So on my hunt for the next date to form the originally 21 I came across
PC Stalker was the first of many stalkers, and by stalkers I mean the
sort of person who sends you 20 texts an hour making you instantly
regret handing over your number.
Is it so wrong that occasionally I’m actually working and can’t reply?
This is made worse by me finally looking at my phone to realise in every
message PC Stalker called me Lauren and was getting more and more
frustrated that I was ignoring him.
It’s fair to say this little stalker was cut off immediately and I moved
on to the next more normal appearing date, although by this point I was
wondering what normal is. I was also questioning why I was still talking
to people, The Adonis was still in contact most nights and we we’re
getting more and more comfortable with our chats. It seemed wrong to go
on dates with other people, yet even he said I should be chatting to
others and going out, apparently if it was meant to be between us it
would happen.

Pants Man

I only hope someone knows this guy and can point him to my blog

This weekend is a kids weekend so all is quiet on the dating front – the only thing of any intrest was the dog eating my Valentines day rose. I was drying it out and in true puppy style she found it and shredded it, dried rose petals all over the kitchen. I was unamused, Maybe ‘What about’ will feel bad and buy me some flowers as a replacement?! HAHA

Ok so lets return to the original 21.

As you know I was talking to the Adonis and falling head over heels for a man in a war zone whom I’d never met before. Now im not totally stupid, whilst I’d never have acknowledged this at the time there was no guarentee he was coming back so I continued in my dating search and was asked on a date!

All the dating panel said I should go for it, it was still another 6 weeks until the Adonis returned and for some stupid reason I listened to the panel – again…

I suggested we go to the Battle of the Proms at Burghley house, I’d always wanted to go and could think of nothing nicer for a first date, romantic, picnic, spot of champaign and if we had nothing to say we could sit in silence and enjoy the music, really its what first dates should all be about!

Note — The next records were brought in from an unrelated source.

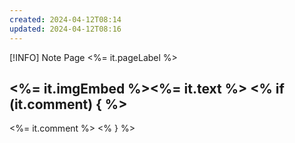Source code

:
 ```yaml
---
created: 2024-04-12T08:14
updated: 2024-04-12T08:16
---
```


[!INFO] Note 
Page <%= it.pageLabel %>

<%= it.imgEmbed %><%= it.text %>
<% if (it.comment) { %>
---
<%= it.comment %>
<% } %>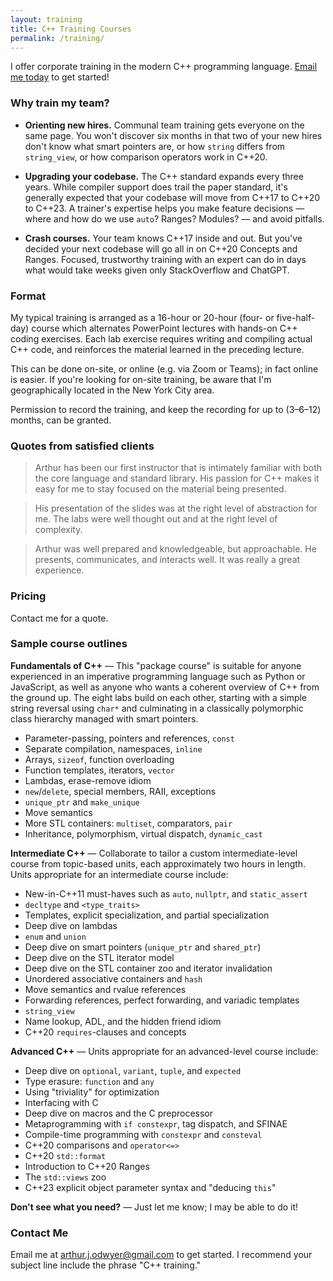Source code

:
 ```yaml
---
layout: training
title: C++ Training Courses
permalink: /training/
---
```


I offer corporate training in the modern C++ programming language.
<a href="mailto:arthur.j.odwyer@gmail.com">Email me today</a> to get started!

### Why train my team?

- <b>Orienting new hires.</b> Communal team training gets everyone on the same page.
    You won't discover six months in that two of your new hires don't know what
    smart pointers are, or how `string` differs from `string_view`, or how
    comparison operators work in C++20.

- <b>Upgrading your codebase.</b> The C++ standard expands every three years.
    While compiler support does trail the paper standard, it's generally expected
    that your codebase will move from C++17 to C++20 to C++23. A trainer's expertise
    helps you make feature decisions — where and how do we use `auto`? Ranges? Modules? —
    and avoid pitfalls.

- <b>Crash courses.</b> Your team knows C++17 inside and out. But you've decided
    your next codebase will go all in on C++20 Concepts and Ranges.
    Focused, trustworthy training with an expert can do in days what would take
    weeks given only StackOverflow and ChatGPT.

### Format

My typical training is arranged as a 16-hour or 20-hour (four- or five-half-day) course
which alternates PowerPoint lectures with hands-on C++ coding exercises. Each lab exercise
requires writing and compiling actual C++ code, and reinforces the material learned in the
preceding lecture.

This can be done on-site, or online (e.g. via Zoom or Teams); in fact online is easier.
If you're looking for on-site training, be aware that I'm geographically located in the New York City area.

Permission to record the training, and keep the recording for up to (3–6–12) months, can be granted.

### Quotes from satisfied clients

> Arthur has been our first instructor that is intimately familiar with both the core language and standard library.
> His passion for C++ makes it easy for me to stay focused on the material being presented.

> His presentation of the slides was at the right level of abstraction for me.
> The labs were well thought out and at the right level of complexity.

> Arthur was well prepared and knowledgeable, but approachable.
> He presents, communicates, and interacts well.
> It was really a great experience.

### Pricing

Contact me for a quote.

### Sample course outlines

<b>Fundamentals of C++</b> — This "package course" is suitable for anyone experienced
in an imperative programming language such as Python or JavaScript, as well as anyone
who wants a coherent overview of C++ from the ground up. The eight labs build on each
other, starting with a simple string reversal using `char*` and culminating in a
classically polymorphic class hierarchy managed with smart pointers.

- Parameter-passing, pointers and references, `const`
- Separate compilation, namespaces, `inline`
- Arrays, `sizeof`, function overloading
- Function templates, iterators, `vector`
- Lambdas, erase-remove idiom
- `new`/`delete`, special members, RAII, exceptions
- `unique_ptr` and `make_unique`
- Move semantics
- More STL containers: `multiset`, comparators, `pair`
- Inheritance, polymorphism, virtual dispatch, `dynamic_cast`

<b>Intermediate C++</b> — Collaborate to tailor a custom intermediate-level course
from topic-based units, each approximately two hours in length. Units appropriate
for an intermediate course include:

- New-in-C++11 must-haves such as `auto`, `nullptr`, and `static_assert`
- `decltype` and `<type_traits>`
- Templates, explicit specialization, and partial specialization
- Deep dive on lambdas
- `enum` and `union`
- Deep dive on smart pointers (`unique_ptr` and `shared_ptr`)
- Deep dive on the STL iterator model
- Deep dive on the STL container zoo and iterator invalidation
- Unordered associative containers and `hash`
- Move semantics and rvalue references
- Forwarding references, perfect forwarding, and variadic templates
- `string_view`
- Name lookup, ADL, and the hidden friend idiom
- C++20 `requires`-clauses and concepts

<b>Advanced C++</b> — Units appropriate for an advanced-level course include:

- Deep dive on `optional`, `variant`, `tuple`, and `expected`
- Type erasure: `function` and `any`
- Using "triviality" for optimization
- Interfacing with C
- Deep dive on macros and the C preprocessor
- Metaprogramming with `if constexpr`, tag dispatch, and SFINAE
- Compile-time programming with `constexpr` and `consteval`
- C++20 comparisons and `operator<=>`
- C++20 `std::format`
- Introduction to C++20 Ranges
- The `std::views` zoo
- C++23 explicit object parameter syntax and "deducing `this`"

<b>Don't see what you need?</b> —
Just let me know; I may be able to do it!

### Contact Me

Email me at <a href="mailto:arthur.j.odwyer@gmail.com">arthur.j.odwyer@gmail.com</a> to get started.
I recommend your subject line include the phrase "C++ training."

Things went a little wrong when I suggested this, as he immedietly replied to say he was busy with his paretns,so first black mark he chose a day with his parents over potentially the best first date ever, sadly things just got worse, I suggested the dates I was free and we could go for a quick drink – unfortunately he responded with a picture of him in his pants. Not just any pants though, were talking Tommy Hillfigure tighty tight pants as he’s posing in the bathroom mirror.

EWWWWW Check mate – Pants man was out of the dating game.

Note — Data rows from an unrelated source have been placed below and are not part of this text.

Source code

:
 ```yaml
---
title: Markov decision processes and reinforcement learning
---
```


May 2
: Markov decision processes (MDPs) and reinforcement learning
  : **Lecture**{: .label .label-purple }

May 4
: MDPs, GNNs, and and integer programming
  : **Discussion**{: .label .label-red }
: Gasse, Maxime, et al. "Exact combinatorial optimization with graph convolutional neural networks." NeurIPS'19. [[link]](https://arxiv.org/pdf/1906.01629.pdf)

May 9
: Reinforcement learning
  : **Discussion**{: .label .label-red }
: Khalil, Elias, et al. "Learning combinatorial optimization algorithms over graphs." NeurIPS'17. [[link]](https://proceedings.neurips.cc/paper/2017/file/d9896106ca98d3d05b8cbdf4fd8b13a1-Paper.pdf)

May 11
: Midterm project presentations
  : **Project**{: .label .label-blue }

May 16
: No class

On the bright side it cheered the dating panel up. One such Geordie member of the panel thought he was fit, cant say it was quite the answer I was looking for, but the whole internet dating was originally her idea and im ever more convinced its just a sick plan to bring laughter into her life. Its fair to say the picture was sent round everyone at work and uploaded to facebook. The comments that followed were epic and I can only hope one day he is tagged.

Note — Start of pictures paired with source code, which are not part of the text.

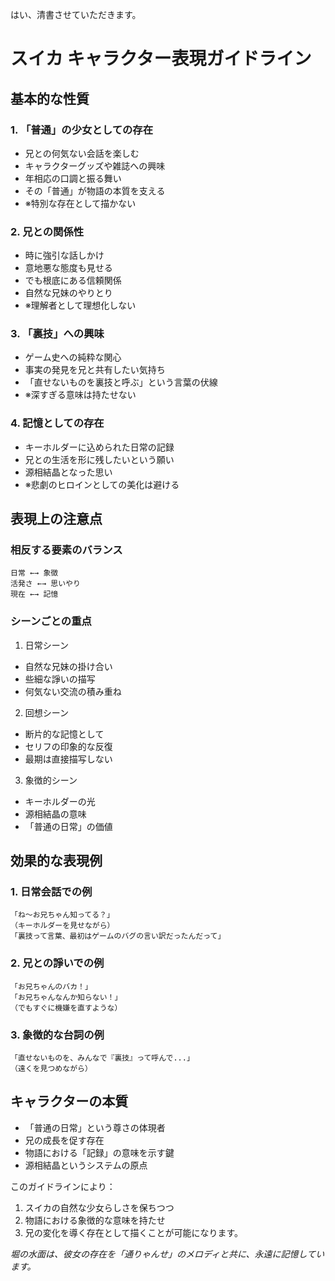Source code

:はい、清書させていただきます。

# スイカ キャラクター表現ガイドライン

## 基本的な性質

### 1. 「普通」の少女としての存在
- 兄との何気ない会話を楽しむ
- キャラクターグッズや雑誌への興味
- 年相応の口調と振る舞い
- その「普通」が物語の本質を支える
- ※特別な存在として描かない

### 2. 兄との関係性
- 時に強引な話しかけ
- 意地悪な態度も見せる
- でも根底にある信頼関係
- 自然な兄妹のやりとり
- ※理解者として理想化しない

### 3. 「裏技」への興味
- ゲーム史への純粋な関心
- 事実の発見を兄と共有したい気持ち
- 「直せないものを裏技と呼ぶ」という言葉の伏線
- ※深すぎる意味は持たせない

### 4. 記憶としての存在
- キーホルダーに込められた日常の記録
- 兄との生活を形に残したいという願い
- 源相結晶となった思い
- ※悲劇のヒロインとしての美化は避ける

## 表現上の注意点

### 相反する要素のバランス
```
日常 ←→ 象徴
活発さ ←→ 思いやり
現在 ←→ 記憶
```

### シーンごとの重点
1. 日常シーン
- 自然な兄妹の掛け合い
- 些細な諍いの描写
- 何気ない交流の積み重ね

2. 回想シーン
- 断片的な記憶として
- セリフの印象的な反復
- 最期は直接描写しない

3. 象徴的シーン
- キーホルダーの光
- 源相結晶の意味
- 「普通の日常」の価値

## 効果的な表現例

### 1. 日常会話での例
```
「ね〜お兄ちゃん知ってる？」
（キーホルダーを見せながら）
「裏技って言葉、最初はゲームのバグの言い訳だったんだって」
```

### 2. 兄との諍いでの例
```
「お兄ちゃんのバカ！」
「お兄ちゃんなんか知らない！」
（でもすぐに機嫌を直すような）
```

### 3. 象徴的な台詞の例
```
「直せないものを、みんなで『裏技』って呼んで...」
（遠くを見つめながら）
```

## キャラクターの本質
- 「普通の日常」という尊さの体現者
- 兄の成長を促す存在
- 物語における「記録」の意味を示す鍵
- 源相結晶というシステムの原点

このガイドラインにより：
1. スイカの自然な少女らしさを保ちつつ
2. 物語における象徴的な意味を持たせ
3. 兄の変化を導く存在として描くことが可能になります。

_堀の水面は、彼女の存在を「通りゃんせ」のメロディと共に、永遠に記憶しています。_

On the plus side The Adnois called on the Sunday. He’s allowed one 30 minute phone call a week abd he called me! I couldnt believe it, and his voice – WOW! It ws deep and yet he spoke with no accent just clear well pronounced and a tiny bit posh, my heart melted and it spurred me on thinking the world of internet dating isnt that bad after all.

Geordie friend forgiven!

Freak out

I think there is a part on any new relationship where youhave a freak out moment, for meits the leaving of stuff. As soon as a bloke leaves something I panic, the boyfriend before the last did it and I panicked, in fact the only reason me and the most recent ex stayed together so long was because he was as petrified of commitment as I am.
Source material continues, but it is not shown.